TIFF 2012: Thanks for Sharing and Everyday Review (Paolo Kagaoan)

Photo from http://www.tiff.net

Thanks for Sharing (2012)

Directed by Stuart Blumberg

Starring Mark Ruffalo, Gwyneth Paltrow, Josh Gad, Alecia ‘Pink’ Moore, Carol Kane, Tim Robbins, Joely Richardson and Patrick Fugit

Thanks for Sharing’s opening sequence has a shot of Mark Ruffalo praying, and these shots are digital, crisp and clean. This kind of visual cleanliness is ironic because the city it depicts, New York City, as well as the characters in it are dirr-ty! Ruffalo walks the streets of Manhattan full of lingerie ads. 2012 lingerie ads, if you’re getting my implications. It’s either the movie shows the dated aspects in writer-director Stuart Blumberg’s concept of overwhelmed sexual stimuli or Ruffalo’s character is just into barely legal anorexics. There’s lots of proof within the movie to back up both readings of it.

Ruffalo’s Adam, named after the original, primordial man, is in a Sex Addicts Anonymous 12 step program. There’s Mike (Tim Robbins), the papa bear of the group. Neil (Josh Gad), a doctor, is the kind of guy who humps people on the subways, fakes his sobriety day count and videotapes up his boss’s skirt. Peggy A. Schnizter costumed this movie and is apparently terrible at it. Anyway, the fourth member of the group is Dede (Alecia ‘Pink’ Moore), a foul-mouthed perfectly cast manic pixie dream girl who becomes Neil’s platonic BFF. These characters have love interests (Gwyneth Paltrow, who shares great chemistry with Ruffalo), wives (Joely Richardson), sons (Patrick Fugit, who is finally a man) and mothers (Carol Kane) who also deal with the main characters’ addictions as well as their own issues

The movie raises thoughts about sex addiction, proving sex addiction’s veracity as a disease and on a case to case basis and incorporating our own personal experiences to the disease. It’s mostly humourous, although there’s a shot where the gag takes place in the background and not the foreground. The last half hour would have been your typical rom-com conflict driven dénouement, but Mike’s wife’s comment, triggering most of the characters to go out of control, is jarringly cruel and refreshingly disturbing. It’s that one thing thrown into the mix that makes this movie less than conventional.

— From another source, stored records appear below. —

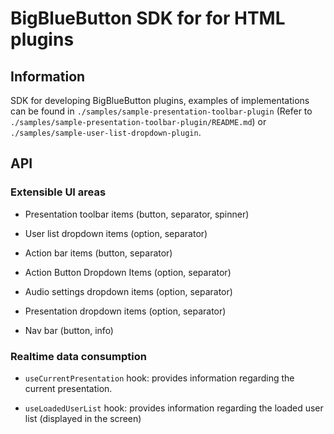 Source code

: # BigBlueButton SDK for for HTML plugins

## Information

SDK for developing BigBlueButton plugins, examples of implementations can be found in `./samples/sample-presentation-toolbar-plugin` (Refer to `./samples/sample-presentation-toolbar-plugin/README.md`) or `./samples/sample-user-list-dropdown-plugin`.

## API
### Extensible UI areas
- Presentation toolbar items (button, separator, spinner)

- User list dropdown items (option, separator)

- Action bar items (button, separator)

- Action Button Dropdown Items (option, separator)

- Audio settings dropdown items (option, separator)

- Presentation dropdown items (option, separator) 

- Nav bar (button, info) 

### Realtime data consumption
- `useCurrentPresentation` hook: provides information regarding the current presentation.

- `useLoadedUserList` hook: provides information regarding the loaded user list (displayed in the screen)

Photo from http://www.tiff.net

EVERYDAY (2012)

Directed by Michael Winterbottom

Starring Shirley Henderson, John Simm, Shaun Kirk, Katrina Kirk, Stephanie Kirk, Robert Kirk

Michael Nyman scores this new Michael Winterbottom movie about a working class woman named Karen (Shirley Henderson). It’s a beautiful score that would be successful with or without the movie for which it is composed. The title, EVERYDAY, implies what we’re going to see for the next ninety minutes or so. It portrays five years of her and her kids preparing for the day, taking lots of public transportation – do cabs count – to school or her two jobs as well as to her husband (John Simm), who is incarcerated for most of the movie’s running time.

Winterbottom has filmed his actors for the same five years of Karen’s husband’s prison time. It’s a more realistic depiction of change, an experiment as to whether familial relationships can withstand a half decade of distance. He also doesn’t rely on aging make-up or wigs, and fortunately Henderson isn’t given the same cartoony roles that she has been reduced to in the past. Their kids have their naughty moments that almost make us worry. Despite that, Winterbottom thankfully doesn’t exclusively prove whether they turn up as bad kids or good ones. But the characters’ physical constancy reflects their interior static nature, making their lives almost mundane. Again, why watch a movie where nothing really happens? And if Karen is decidedly naturalistic and bare, so is her husband depicted unclearly. Simm makes his character good of a husband and father without exploring why he ended up in jail or excusing his behaviour. If anything, the child actors carry this movie, their young unsculpted faces and voices surprisingly capable of engendering the yearning for the father they barely see. This is especially true with Shaun (Shaun Kirk) draws out the way he tells his dad that he misses the latter, more haunting than Henderson, as great as she is here.